Deprecating QEMU xilinx_zynq Board Support for ignore_memory_transaction_failures

Original Info

Source: TinyLab Technology
Author: Chao Liu
Original: https://tinylab.org/qemu-drop-ignore_memory_transaction_failures/
Publication date: 2024-10-29

Abstract

The article revolves around ignore_memory_transaction_failures in QEMU’s legacy board models, explaining the background of early RAZ/WI behavior, and how modern QEMU prefers unimplemented-device to explicitly expose accesses to unimplemented devices.

Using the Xilinx Zynq board as an example, it records the startup verification after removing this field, gdbstub debugging, device address-space checks, and the overall patch cleanup approach. This topic is suitable for archiving under QEMU board modeling, memory transaction fault handling, and upstream cleanup workflows.

Archival Note

This is an index for an externally published article; the full text has been imported below.

Main Text

Corrector: TinyCorrect v0.2-rc2 - [toc comments codeblock refs] Author: Liu Chao chao.liu@yeah.net Date: 2024/09/22 Revisor: Bin Meng, falcon Project: RISC-V Linux Kernel Analysis Sponsor: PLCT Lab, ISCAS

Introduction

Some early embedded systems or hardware platforms were not very strict about memory management. When a CPU accessed an unmapped or unallocated memory address:

a read would return zero, a behavior known as Read Address Zero (RAZ);
a write would be ignored, a behavior known as Write Ignore (WI).

In practice, RAZ/WI behavior is typically used for:

Debugging: during development, accesses to unmapped addresses may be ignored or return zero so the system does not crash;
Hardware compatibility: on some hardware platforms, this behavior is treated as a convention to ensure software compatibility across different hardware configurations.
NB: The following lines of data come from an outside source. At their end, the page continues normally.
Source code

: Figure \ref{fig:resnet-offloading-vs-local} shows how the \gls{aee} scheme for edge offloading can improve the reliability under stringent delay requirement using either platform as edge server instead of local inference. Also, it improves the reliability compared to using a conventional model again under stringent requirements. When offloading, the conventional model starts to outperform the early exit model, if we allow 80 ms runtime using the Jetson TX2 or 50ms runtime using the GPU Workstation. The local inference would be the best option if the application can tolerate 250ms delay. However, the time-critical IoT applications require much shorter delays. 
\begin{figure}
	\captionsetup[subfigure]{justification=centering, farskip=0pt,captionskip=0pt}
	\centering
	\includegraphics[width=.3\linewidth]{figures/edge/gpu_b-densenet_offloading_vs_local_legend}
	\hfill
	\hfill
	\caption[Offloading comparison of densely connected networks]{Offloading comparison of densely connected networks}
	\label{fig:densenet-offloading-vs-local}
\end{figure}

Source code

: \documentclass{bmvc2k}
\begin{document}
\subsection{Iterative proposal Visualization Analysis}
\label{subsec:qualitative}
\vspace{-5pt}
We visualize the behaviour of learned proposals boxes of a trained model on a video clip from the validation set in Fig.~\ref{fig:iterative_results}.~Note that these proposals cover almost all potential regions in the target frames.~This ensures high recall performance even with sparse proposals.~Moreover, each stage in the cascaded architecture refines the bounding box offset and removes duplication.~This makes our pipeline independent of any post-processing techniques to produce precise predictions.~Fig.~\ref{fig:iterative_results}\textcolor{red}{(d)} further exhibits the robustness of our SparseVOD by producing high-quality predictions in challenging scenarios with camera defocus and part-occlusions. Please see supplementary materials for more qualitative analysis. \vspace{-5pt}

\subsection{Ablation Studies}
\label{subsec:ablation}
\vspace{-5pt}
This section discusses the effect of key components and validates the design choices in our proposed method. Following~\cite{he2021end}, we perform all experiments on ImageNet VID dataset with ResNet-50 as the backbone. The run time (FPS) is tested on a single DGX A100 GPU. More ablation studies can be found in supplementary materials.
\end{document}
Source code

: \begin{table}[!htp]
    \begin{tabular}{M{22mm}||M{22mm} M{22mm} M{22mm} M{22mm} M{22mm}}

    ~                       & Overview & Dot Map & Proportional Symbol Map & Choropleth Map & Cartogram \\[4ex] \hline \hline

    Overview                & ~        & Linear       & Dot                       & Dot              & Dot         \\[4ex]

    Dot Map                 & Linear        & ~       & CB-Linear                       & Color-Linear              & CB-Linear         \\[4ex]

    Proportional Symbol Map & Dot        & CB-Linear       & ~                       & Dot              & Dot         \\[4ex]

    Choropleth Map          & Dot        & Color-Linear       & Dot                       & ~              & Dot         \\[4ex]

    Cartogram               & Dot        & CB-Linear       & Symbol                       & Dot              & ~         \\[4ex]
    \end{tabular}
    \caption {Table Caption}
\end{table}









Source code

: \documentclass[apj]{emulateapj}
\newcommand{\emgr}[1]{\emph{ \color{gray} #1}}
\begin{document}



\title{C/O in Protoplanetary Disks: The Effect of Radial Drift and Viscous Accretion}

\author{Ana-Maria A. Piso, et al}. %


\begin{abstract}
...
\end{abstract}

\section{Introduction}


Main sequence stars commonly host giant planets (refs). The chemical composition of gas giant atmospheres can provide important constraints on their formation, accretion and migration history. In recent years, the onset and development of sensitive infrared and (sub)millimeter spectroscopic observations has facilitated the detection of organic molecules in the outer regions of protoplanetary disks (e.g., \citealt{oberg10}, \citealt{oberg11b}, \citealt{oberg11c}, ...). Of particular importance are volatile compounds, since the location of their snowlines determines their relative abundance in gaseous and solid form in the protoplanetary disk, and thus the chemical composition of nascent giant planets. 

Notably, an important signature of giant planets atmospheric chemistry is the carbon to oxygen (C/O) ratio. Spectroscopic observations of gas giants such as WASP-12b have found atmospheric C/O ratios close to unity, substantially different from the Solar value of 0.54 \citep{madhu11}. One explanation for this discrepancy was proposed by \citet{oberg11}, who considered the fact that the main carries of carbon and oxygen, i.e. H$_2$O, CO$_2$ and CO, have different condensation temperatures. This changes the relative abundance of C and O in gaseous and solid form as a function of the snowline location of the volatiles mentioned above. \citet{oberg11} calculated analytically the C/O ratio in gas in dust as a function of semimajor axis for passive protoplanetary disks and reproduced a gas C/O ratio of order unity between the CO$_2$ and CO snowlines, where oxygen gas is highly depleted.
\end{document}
In QEMU, this behavior is usually meant to preserve the legacy behavior of certain hardware platforms. On those platforms, accesses to unmapped memory regions may simply be ignored or return zero instead of raising an error or exception.

`ignore_memory_transaction_failures`

As QEMU evolved, a more modern approach is to use unimplemented-device to model hardware devices that QEMU has not implemented yet. This approach is more in line with modern operating systems’ expectations: when an access targets an unimplemented device, the error or exception should be reported explicitly instead of simply returning zero or ignoring the write.
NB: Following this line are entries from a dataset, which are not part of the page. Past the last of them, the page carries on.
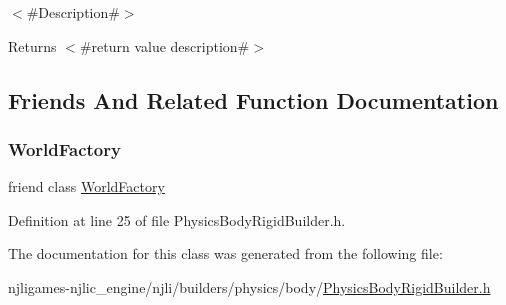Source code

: $<$\#\+Description\#$>$

\begin{DoxyReturn}{Returns}
$<$\#return value description\#$>$ 
\end{DoxyReturn}


\subsection{Friends And Related Function Documentation}
\mbox{\label{classnjli_1_1_physics_body_rigid_builder_acb96ebb09abe8f2a37a915a842babfac}} 
\subsubsection{\texorpdfstring{World\+Factory}{WorldFactory}}
{\footnotesize\ttfamily friend class \mbox{\hyperlink{classnjli_1_1_world_factory}{World\+Factory}}\hspace{0.3cm}{\ttfamily [friend]}}



Definition at line 25 of file Physics\+Body\+Rigid\+Builder.\+h.



The documentation for this class was generated from the following file\+:\begin{DoxyCompactItemize}
\item 
njligames-\/njlic\+\_\+engine/njli/builders/physics/body/\mbox{\hyperlink{_physics_body_rigid_builder_8h}{Physics\+Body\+Rigid\+Builder.\+h}}\end{DoxyCompactItemize}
In addition, devices created through unimplemented-device can record all guest CPU accesses to that device and log them through QEMU’s debug logs. This helps with debugging and validating device-model behavior.

However, some legacy board models may still depend on RAZ/WI behavior to handle devices that QEMU has not modeled yet.

To remain compatible with legacy board models (typically ARM boards), QEMU added a new ignore_memory_transaction_failures field to MachineClass in v2.10.0-291-ged860129ac. The field type is bool.

If this field is set to true, the vCPU will ignore memory transaction failures caused by accesses to unallocated physical addresses; these failures would otherwise usually trigger an exception.

This flag should only be used for legacy board access to unmodeled devices in QEMU that still depends on the old RAZ/WI behavior. Unimplemented devices in new board models should use unimplemented-device.

Analyzing the Implementation

Here we use QEMU v9.0.2 source code as the basis for analysis.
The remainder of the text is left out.